Some lines in the listing hold the word "环保主义". Return each of them.
::::::::
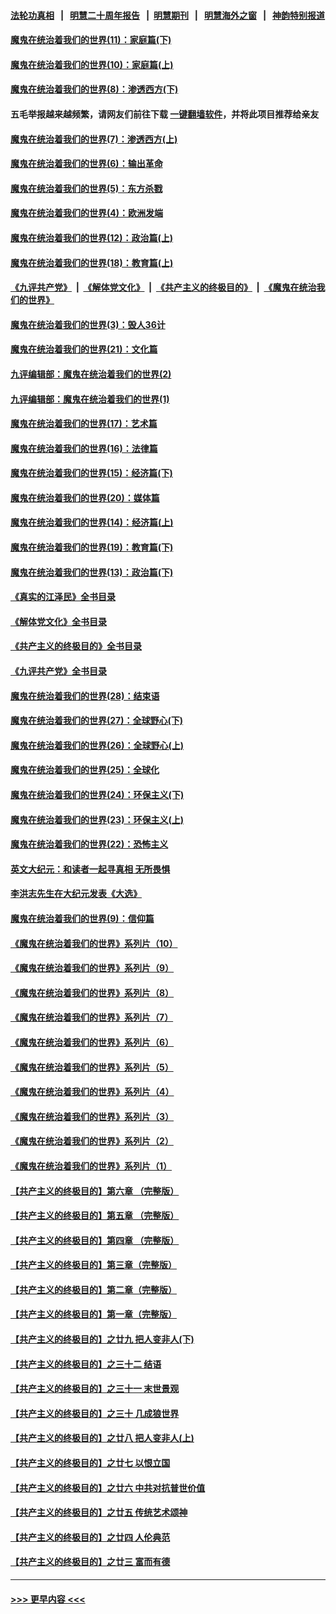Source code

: #### [法轮功真相](https://github.com/gfw-breaker/truth/blob/master/README.md?t=0) &nbsp;&nbsp;|&nbsp;&nbsp; [明慧二十周年报告](https://github.com/gfw-breaker/mh-reports/blob/master/README.md?t=0) &nbsp;&nbsp;|&nbsp;&nbsp;[明慧期刊](https://github.com/gfw-breaker/mh-qikan) &nbsp;&nbsp;|&nbsp;&nbsp; [明慧海外之窗](https://github.com/gfw-breaker/mh-news/blob/master/README.md?t=0) &nbsp;&nbsp;|&nbsp;&nbsp; [神韵特别报道](https://github.com/gfw-breaker/mh-news/blob/master/shenyun.md?t=0)
#### [魔鬼在统治着我们的世界(11)：家庭篇(下)](../pages/nsc422/n10440961.md?t=11232050) 
#### [魔鬼在统治着我们的世界(10)：家庭篇(上)](../pages/nsc422/n10435448.md?t=11232050) 
#### [魔鬼在统治着我们的世界(8)：渗透西方(下)](../pages/nsc422/n10429603.md?t=11232050) 
#### 五毛举报越来越频繁，请网友们前往下载 [一键翻墙软件](https://github.com/gfw-breaker/ssr-accounts)，并将此项目推荐给亲友
#### [魔鬼在统治着我们的世界(7)：渗透西方(上)](../pages/nsc422/n10426013.md?t=11232050) 
#### [魔鬼在统治着我们的世界(6)：输出革命](../pages/nsc422/n10421536.md?t=11232050) 
#### [魔鬼在统治着我们的世界(5)：东方杀戮](../pages/nsc422/n10417707.md?t=11232050) 
#### [魔鬼在统治着我们的世界(4)：欧洲发端](../pages/nsc422/n10414890.md?t=11232050) 
#### [魔鬼在统治着我们的世界(12)：政治篇(上)](../pages/nsc422/n10444576.md?t=11232050) 
#### [魔鬼在统治着我们的世界(18)：教育篇(上)](../pages/nsc422/n10526970.md?t=11232050) 
#### [《九评共产党》](https://github.com/begood0513/9ping.md/blob/master/README.md) &nbsp;|&nbsp; [《解体党文化》](../../../../jtdwh.md/blob/master/README.md)  &nbsp;|&nbsp; [《共产主义的终极目的》](../../../../gczydzjmd.md/blob/master/README.md) &nbsp;|&nbsp; [《魔鬼在统治我们的世界》](../../../../mgztzwmdsj.md/blob/master/README.md) 
#### [魔鬼在统治着我们的世界(3)：毁人36计](../pages/nsc422/n10411583.md?t=11232050) 
#### [魔鬼在统治着我们的世界(21)：文化篇](../pages/nsc422/n10597706.md?t=11232050) 
#### [九评编辑部：魔鬼在统治着我们的世界(2)](../pages/nsc422/n10410036.md?t=11232050) 
#### [九评编辑部：魔鬼在统治着我们的世界(1)](../pages/nsc422/n10406825.md?t=11232050) 
#### [魔鬼在统治着我们的世界(17)：艺术篇](../pages/nsc422/n10499093.md?t=11232050) 
#### [魔鬼在统治着我们的世界(16)：法律篇](../pages/nsc422/n10485969.md?t=11232050) 
#### [魔鬼在统治着我们的世界(15)：经济篇(下)](../pages/nsc422/n10469975.md?t=11232050) 
#### [魔鬼在统治着我们的世界(20)：媒体篇](../pages/nsc422/n10586579.md?t=11232050) 
#### [魔鬼在统治着我们的世界(14)：经济篇(上)](../pages/nsc422/n10457370.md?t=11232050) 
#### [魔鬼在统治着我们的世界(19)：教育篇(下)](../pages/nsc422/n10564808.md?t=11232050) 
#### [魔鬼在统治着我们的世界(13)：政治篇(下)](../pages/nsc422/n10448270.md?t=11232050) 
#### [《真实的江泽民》全书目录](../pages/nsc422/n13721399.md?t=11232050) 
#### [《解体党文化》全书目录](../pages/nsc422/n13721157.md?t=11232050) 
#### [《共产主义的终极目的》全书目录](../pages/nsc422/n13721048.md?t=11232050) 
#### [《九评共产党》全书目录](../pages/nsc422/n13708085.md?t=11232050) 
#### [魔鬼在统治着我们的世界(28)：结束语](../pages/nsc422/n10936246.md?t=11232050) 
#### [魔鬼在统治着我们的世界(27)：全球野心(下)](../pages/nsc422/n10928319.md?t=11232050) 
#### [魔鬼在统治着我们的世界(26)：全球野心(上)](../pages/nsc422/n10900318.md?t=11232050) 
#### [魔鬼在统治着我们的世界(25)：全球化](../pages/nsc422/n10788205.md?t=11232050) 
#### [魔鬼在统治着我们的世界(24)：环保主义(下)](../pages/nsc422/n10695307.md?t=11232050) 
#### [魔鬼在统治着我们的世界(23)：环保主义(上)](../pages/nsc422/n10688613.md?t=11232050) 
#### [魔鬼在统治着我们的世界(22)：恐怖主义](../pages/nsc422/n10614727.md?t=11232050) 
#### [英文大纪元：和读者一起寻真相 无所畏惧](../pages/nsc422/n12542027.md?t=11232050) 
#### [李洪志先生在大纪元发表《大选》](../pages/nsc422/n12534746.md?t=11232050) 
#### [魔鬼在统治着我们的世界(9)：信仰篇](../pages/nsc422/n10432159.md?t=11232050) 
#### [《魔鬼在统治着我们的世界》系列片（10）](../pages/nsc422/n12292670.md?t=11232050) 
#### [《魔鬼在统治着我们的世界》系列片（9）](../pages/nsc422/n12290859.md?t=11232050) 
#### [《魔鬼在统治着我们的世界》系列片（8）](../pages/nsc422/n12287445.md?t=11232050) 
#### [《魔鬼在统治着我们的世界》系列片（7）](../pages/nsc422/n12283425.md?t=11232050) 
#### [《魔鬼在统治着我们的世界》系列片（6）](../pages/nsc422/n12282314.md?t=11232050) 
#### [《魔鬼在统治着我们的世界》系列片（5）](../pages/nsc422/n12281419.md?t=11232050) 
#### [《魔鬼在统治着我们的世界》系列片（4）](../pages/nsc422/n12274024.md?t=11232050) 
#### [《魔鬼在统治着我们的世界》系列片（3）](../pages/nsc422/n12271322.md?t=11232050) 
#### [《魔鬼在统治着我们的世界》系列片（2）](../pages/nsc422/n12269049.md?t=11232050) 
#### [《魔鬼在统治着我们的世界》系列片（1）](../pages/nsc422/n12267575.md?t=11232050) 
#### [【共产主义的终极目的】第六章 （完整版）](../pages/nsc422/n11428913.md?t=11232050) 
#### [【共产主义的终极目的】第五章 （完整版）](../pages/nsc422/n11428912.md?t=11232050) 
#### [【共产主义的终极目的】第四章 （完整版）](../pages/nsc422/n11428907.md?t=11232050) 
#### [【共产主义的终极目的】第三章（完整版）](../pages/nsc422/n11428848.md?t=11232050) 
#### [【共产主义的终极目的】第二章（完整版）](../pages/nsc422/n11428831.md?t=11232050) 
#### [【共产主义的终极目的】第一章（完整版）](../pages/nsc422/n11417651.md?t=11232050) 
#### [【共产主义的终极目的】之廿九 把人变非人(下)](../pages/nsc422/n11344140.md?t=11232050) 
#### [【共产主义的终极目的】之三十二 结语](../pages/nsc422/n11360535.md?t=11232050) 
#### [【共产主义的终极目的】之三十一 末世景观](../pages/nsc422/n11351129.md?t=11232050) 
#### [【共产主义的终极目的】之三十 几成狼世界](../pages/nsc422/n11348280.md?t=11232050) 
#### [【共产主义的终极目的】之廿八 把人变非人(上)](../pages/nsc422/n11340492.md?t=11232050) 
#### [【共产主义的终极目的】之廿七 以恨立国](../pages/nsc422/n11336944.md?t=11232050) 
#### [【共产主义的终极目的】之廿六 中共对抗普世价值](../pages/nsc422/n11324785.md?t=11232050) 
#### [【共产主义的终极目的】之廿五 传统艺术颂神](../pages/nsc422/n11296396.md?t=11232050) 
#### [【共产主义的终极目的】之廿四 人伦典范](../pages/nsc422/n11296397.md?t=11232050) 
#### [【共产主义的终极目的】之廿三 富而有德](../pages/nsc422/n11283598.md?t=11232050) 

----
#### [ >>> 更早内容 <<< ](../indexes/nsc422-earlier.md)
::::::::
_ANSWER SECTION_.
#### [魔鬼在统治着我们的世界(24)：环保主义(下)](../pages/nsc422/n10695307.md?t=11232050) 
#### [魔鬼在统治着我们的世界(23)：环保主义(上)](../pages/nsc422/n10688613.md?t=11232050) 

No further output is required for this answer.